III. God is in charge of how He is to be worshiped.

Third, very quickly. One thing that’s so obvious in this passage with all its detail and all of its repetition is this: God is in charge of how He is to be worshiped.

God is in charge of how He is to be worshiped. One of the ways that I learned that my mother was in charge when I was growing up is that she would repeat several times the instructions that she had given to me that I was to follow in fulfilling certain tasks that were part of my weekly chores. And she demonstrated her authority and sovereignty over me by feeling free to mention two, three, or seven times exactly what it was that I was going to do.

Now how many times do we have to be told in this passage that at the time of the offering of the thirteen bulls that there were to be three tenths of an ephah for each bull, two tenths for the rams, and one tenth for the lambs? But it’s repeated over and over and over again. And what message is sent? God is in charge of how we worship. He’s the one who is in charge here, and He doesn’t just say it once. He says it twice, and He says it again, and then He starts saying, ‘Yeah, and you remember the prescribed quantities that I gave you earlier in the chapter. You do it this way.’ God is in charge of how we worship.

And why is that important? It’s important because of the previous point. It’s important because of point two. Everything that God has appointed in worship is designed to work deep into our hearts a truth about Him, about ourselves, about Christ, and about salvation that He does not want us to miss. And therefore, it is vital that we worship the way that God says.
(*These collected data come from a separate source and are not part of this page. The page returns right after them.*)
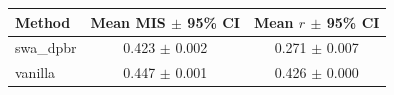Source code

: \begin{tabular}{lcc}\toprule
Method & Mean MIS $\pm$ 95\% CI & Mean $r$ $\pm$ 95\% CI \\\midrule
swa_dpbr & 0.423 $\pm$ 0.002 & 0.271 $\pm$ 0.007 \\
vanilla & 0.447 $\pm$ 0.001 & 0.426 $\pm$ 0.000 \\
\bottomrule
\end{tabular}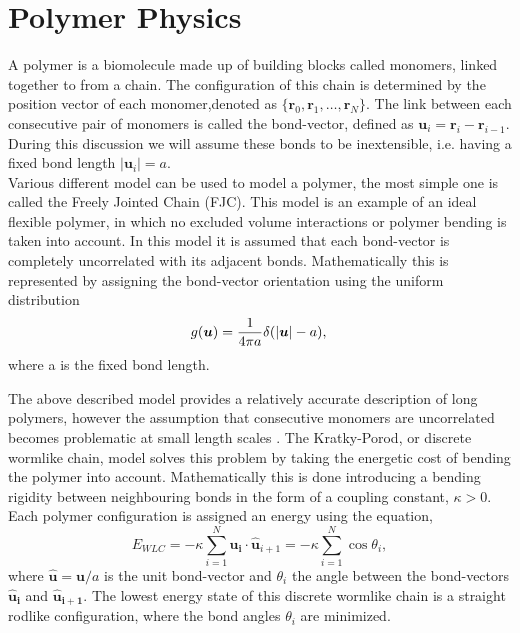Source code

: \section{Polymer Physics}
A polymer is a biomolecule made up of building blocks called monomers, linked together to
from a chain. The configuration of this chain is determined by the position vector of
each monomer,denoted as $\{\boldsymbol{r}_0, \boldsymbol{r}_1, \dots,
\boldsymbol{r}_N\}$.  The link between each consecutive pair of monomers is called the
bond-vector, defined as
$\boldsymbol{u}_i = \boldsymbol{r}_i - \boldsymbol{r}_{i-1}$. During this discussion we
will assume these bonds to be inextensible, i.e. having a fixed
bond length $|\boldsymbol{u}_i| = a$.\\


Various different model can be used to model a polymer, the most simple one is called the
Freely Jointed Chain (FJC). This model is an example of an ideal flexible polymer, in
which no excluded volume interactions or polymer bending is taken into account. In this
model it is assumed that each bond-vector is completely uncorrelated with its adjacent
bonds. Mathematically this is represented by assigning the bond-vector orientation using
the uniform distribution
\begin{equation}
    g(\boldsymbol{u}) = \frac{1}{4 \pi a}
    \delta(|\boldsymbol{u}| - a), \\
\end{equation}
where a is the fixed bond length.


The above described model provides a relatively accurate description of long polymers,
however the assumption that consecutive monomers are uncorrelated becomes
problematic at small length scales . The Kratky-Porod, or discrete wormlike chain, model
solves this problem by taking the energetic cost of bending the polymer into
account. Mathematically this is done introducing a bending rigidity between neighbouring
bonds in the form of a coupling constant, $\kappa >0$. Each polymer configuration is
assigned an energy using the equation,
\begin{equation}
    E_{WLC}= -\kappa \sum_{i=1}^{N} \boldsymbol{\hat{u}_i} \cdot
    \boldsymbol{\hat{u}}_{i+1}
    = -\kappa
    \sum_{i=1}^{N} \cos\theta_i,
    \label{wlc}
\end{equation}
where $\boldsymbol{\hat{u}} = \boldsymbol{u}/a$ is the unit bond-vector and $\theta_i$
the angle between the  bond-vectors $\boldsymbol{\hat{u}_i}$ and
$\boldsymbol{\hat{u}_{i+1}}$. The lowest energy state of this discrete wormlike chain is
a straight rodlike configuration, where the bond angles $\theta_i$ are minimized.


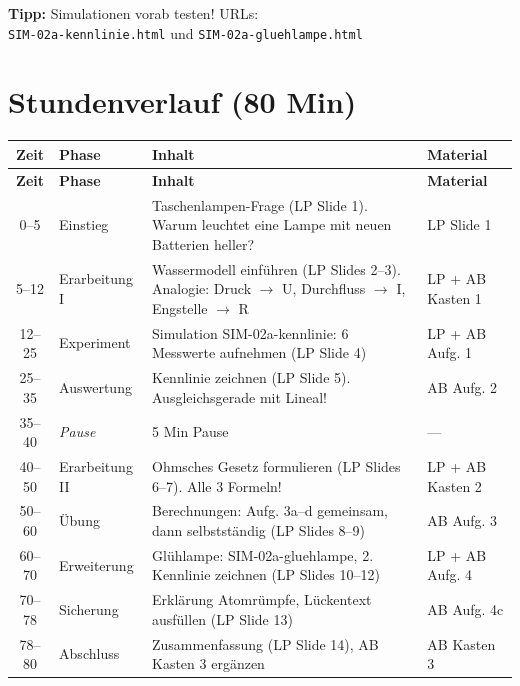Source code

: \documentclass[11pt, a4paper]{article}
\begin{document}
\begin{tipbox}
\textbf{Tipp:} Simulationen vorab testen! URLs:\\
\texttt{SIM-02a-kennlinie.html} und \texttt{SIM-02a-gluehlampe.html}
\end{tipbox}


\section*{Stundenverlauf (80 Min)}

\renewcommand{\arraystretch}{1.3}
\begin{longtable}{|c|p{3cm}|p{7cm}|p{3cm}|}
\hline
\textbf{Zeit} & \textbf{Phase} & \textbf{Inhalt} & \textbf{Material} \\
\hline
\endfirsthead
\hline
\textbf{Zeit} & \textbf{Phase} & \textbf{Inhalt} & \textbf{Material} \\
\hline
\endhead
0--5 & Einstieg & Taschenlampen-Frage (LP Slide 1). Warum leuchtet eine Lampe mit neuen Batterien heller? & LP Slide 1 \\
\hline
5--12 & Erarbeitung I & Wassermodell einführen (LP Slides 2--3). Analogie: Druck $\rightarrow$ U, Durchfluss $\rightarrow$ I, Engstelle $\rightarrow$ R & LP + AB Kasten 1 \\
\hline
12--25 & Experiment & Simulation SIM-02a-kennlinie: 6 Messwerte aufnehmen (LP Slide 4) & LP + AB Aufg. 1 \\
\hline
25--35 & Auswertung & Kennlinie zeichnen (LP Slide 5). Ausgleichsgerade mit Lineal! & AB Aufg. 2 \\
\hline
35--40 & \textit{Pause} & 5 Min Pause & --- \\
\hline
40--50 & Erarbeitung II & Ohmsches Gesetz formulieren (LP Slides 6--7). Alle 3 Formeln! & LP + AB Kasten 2 \\
\hline
50--60 & Übung & Berechnungen: Aufg. 3a--d gemeinsam, dann selbstständig (LP Slides 8--9) & AB Aufg. 3 \\
\hline
60--70 & Erweiterung & Glühlampe: SIM-02a-gluehlampe, 2. Kennlinie zeichnen (LP Slides 10--12) & LP + AB Aufg. 4 \\
\hline
70--78 & Sicherung & Erklärung Atomrümpfe, Lückentext ausfüllen (LP Slide 13) & AB Aufg. 4c \\
\hline
78--80 & Abschluss & Zusammenfassung (LP Slide 14), AB Kasten 3 ergänzen & AB Kasten 3 \\
\hline
\end{longtable}
\end{document}
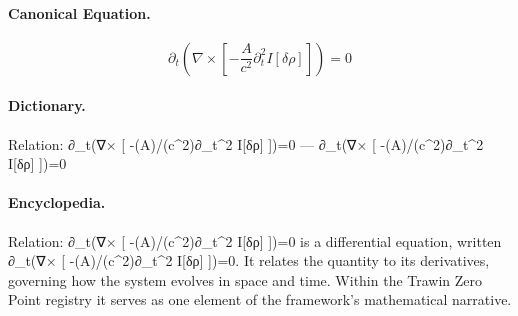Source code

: \paragraph{Canonical Equation.}
\[
\partial_t(\nabla\times [ -\frac{A}{c^2}\partial_t^2 I[\delta\rho] ])=0
\]

\paragraph{Dictionary.}
Relation: ∂\_t(∇× [ -(A)/(c\textasciicircum{}2)∂\_t\textasciicircum{}2 I[δρ] ])=0 — ∂\_t(∇× [ -(A)/(c\textasciicircum{}2)∂\_t\textasciicircum{}2 I[δρ] ])=0

\paragraph{Encyclopedia.}
Relation: ∂\_t(∇× [ -(A)/(c\textasciicircum{}2)∂\_t\textasciicircum{}2 I[δρ] ])=0 is a differential equation, written ∂\_t(∇× [ -(A)/(c\textasciicircum{}2)∂\_t\textasciicircum{}2 I[δρ] ])=0. It relates the quantity to its derivatives, governing how the system evolves in space and time. Within the Trawin Zero Point registry it serves as one element of the framework's mathematical narrative.
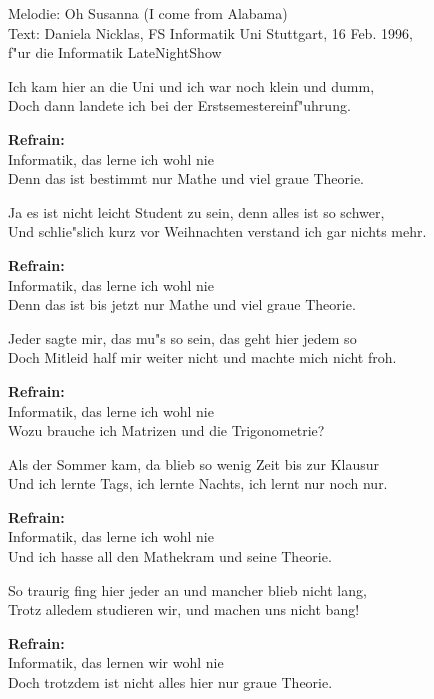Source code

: 

\begin{songinfo}
Melodie: Oh Susanna (I come from Alabama)\\
Text: Daniela Nicklas, FS Informatik Uni Stuttgart, 16 Feb. 1996,\\
f"ur die Informatik LateNightShow
\end{songinfo}

\begin{song}

Ich kam hier an die Uni und ich war noch klein und dumm,\\
Doch dann landete ich bei der Erstsemestereinf"uhrung.\X{[C7]}

\Xvspace

\textbf{Refrain:}\\
Informatik, das lerne ich wohl nie\\
Denn das ist bestimmt nur Mathe und viel graue Theorie.

\Xvspace

Ja es ist nicht leicht Student zu sein, denn alles ist so schwer,\\
Und schlie"slich kurz vor Weihnachten verstand ich gar nichts mehr.

\textbf{Refrain:}\\
Informatik, das lerne ich wohl nie\\
Denn das ist bis jetzt nur Mathe und viel graue Theorie.

Jeder sagte mir, das mu"s so sein, das geht hier jedem so\\
Doch Mitleid half mir weiter nicht und machte mich nicht froh.

\textbf{Refrain:}\\
Informatik, das lerne ich wohl nie\\
Wozu brauche ich Matrizen und die Trigonometrie?

Als der Sommer kam, da blieb so wenig Zeit bis zur Klausur\\
Und ich lernte Tags, ich lernte Nachts, ich lernt nur noch nur.

\textbf{Refrain:}\\
Informatik, das lerne ich wohl nie\\
Und ich hasse all den Mathekram und seine Theorie.

So traurig fing hier jeder an und mancher blieb nicht lang,\\
Trotz alledem studieren wir, und machen uns nicht bang!

\textbf{Refrain:}\\
Informatik, das lernen wir wohl nie\\
Doch trotzdem ist nicht alles hier nur graue Theorie.

\end{song}
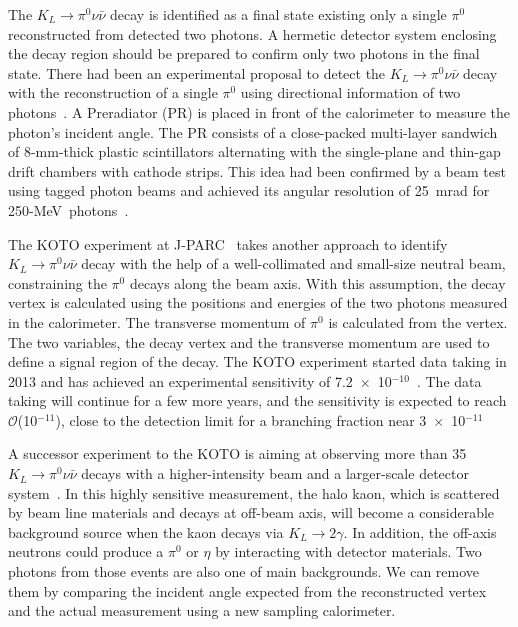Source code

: \documentclass[12pt,times,draftclsnofoot,a4paper]{elsarticle}
\begin{document}
The $K_{L} \rightarrow \pi^{0}\nu\bar{\nu}$ decay is identified as a final state existing only a single $\pi^{0}$ reconstructed from detected two photons. A hermetic detector system enclosing the decay region should be prepared to confirm only two photons in the final state. There had been an experimental proposal to detect the $K_{L} \rightarrow \pi^{0}\nu\bar{\nu}$ decay with the reconstruction of a single $\pi^{0}$ using directional information of two photons~\cite{KOPIO}. A Preradiator (PR) is placed in front of the calorimeter to measure the photon's incident angle. The PR consists of a close-packed multi-layer sandwich of 8-mm-thick plastic scintillators alternating with the single-plane and thin-gap drift chambers with cathode strips. This idea had been confirmed by a beam test using tagged photon beams and achieved its angular resolution of 25~mrad for 250-MeV~photons~\cite{KOPIOcdr}.

The KOTO experiment at J-PARC~\cite{KOTOexp} takes another approach to identify $K_{L} \rightarrow \pi^{0}\nu\bar{\nu}$ decay with the help of a well-collimated and small-size neutral beam, constraining the $\pi^{0}$ decays along the beam axis. With this assumption, the decay vertex is calculated using the positions and energies of the two photons measured in the calorimeter. The transverse momentum of $\pi^{0}$ is calculated from the vertex. The two variables, the decay vertex and the transverse momentum are used to define a signal region of the decay. The KOTO experiment started data taking in 2013 and has achieved an experimental sensitivity of 7.2~$\times$~10$^{-10}$~\cite{KOTOexp}. The data taking will continue for a few more years, and the sensitivity is expected to reach $\mathcal{O}$(10$^{-11}$), close to the detection limit for a branching fraction near 3~$\times$~10$^{-11}$ 

A successor experiment to the KOTO is aiming at observing more than 35 $K_{L} \rightarrow \pi^{0}\nu\bar{\nu}$ decays with a higher-intensity beam and a larger-scale detector system~\cite{KOTO2}. In this highly sensitive measurement, the halo kaon, which is scattered by beam line materials and decays at off-beam axis, will become a considerable background source when the kaon decays via $K_{L} \rightarrow 2\gamma$. In addition, the off-axis neutrons could produce a $\pi^{0}$ or $\eta$ by interacting with detector materials. Two photons from those events are also one of main backgrounds. We can remove them by comparing the incident angle expected from the reconstructed vertex and the actual measurement using a new sampling calorimeter.
\end{document}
We worship by His word. We read His word, we proclaim His word, we sing His word, we pray His word. We see His word publicly manifested in the sacraments of baptism and the Lord’s Supper. And all of these things teach us who God is, what our need is, what the answer to our need is, who Christ is, how we are saved. Over and over and over in God’s word He teaches us these things, and that’s why it’s so important that we worship the way that God has said in His word. And that’s why it is so important that God is in charge of how He is to be worshiped.

IV. Perfect fulfillment.

One last thing: Does it blow you away when you get to Hebrews 9 and 10? I really wish that I could read the whole of those two chapters for you tonight. Doesn’t it blow you away when you get to Hebrews 9 and 10 how the author of Hebrews quietly steps up to the microphone of his little church in Palestine [I’m speaking anachronistically…it was 2,000 years ago]…He quietly steps up to the microphone of his little congregation in Palestine, and he clears his throat and he says, “Ahem…None of all those sacrifices forgave one single sin. None of all those sacrifices forgave even the part of one single sin.” In one sentence he says it. Do you remember what he says? “For the blood of bulls and goats cannot forgive sins….” And therefore these sacrifices, because they accomplish nothing by way of our forgiveness, pointed to the one sacrifice that did.

Think of it, friends. All the sacrifices that the Jewish priesthood ever offered resulted in the forgiveness of no sins. But the one sacrifice offered by the Lord Jesus Christ resulted in the forgiveness of all the sins of all those who believe on God’s word for salvation who have ever lived. And that’s what Hebrews 9 and 10 is about.

As we read about these sacrifices in intricate detail, in mind-numbing repetition, we’re being pointed to “the one sacrifice which was once for all,” the author of Hebrews says–the Lord Jesus Christ.

Let’s pray.

Heavenly Father, thank You for Your word. Thank You for the sacrificial worship of the Old Testament, but most of all for who it pointed to. We pray in His name. Amen.

Would you stand for God’s blessing.

Grace, mercy, and peace to you from God our Father and the Lord Jesus Christ. Amen.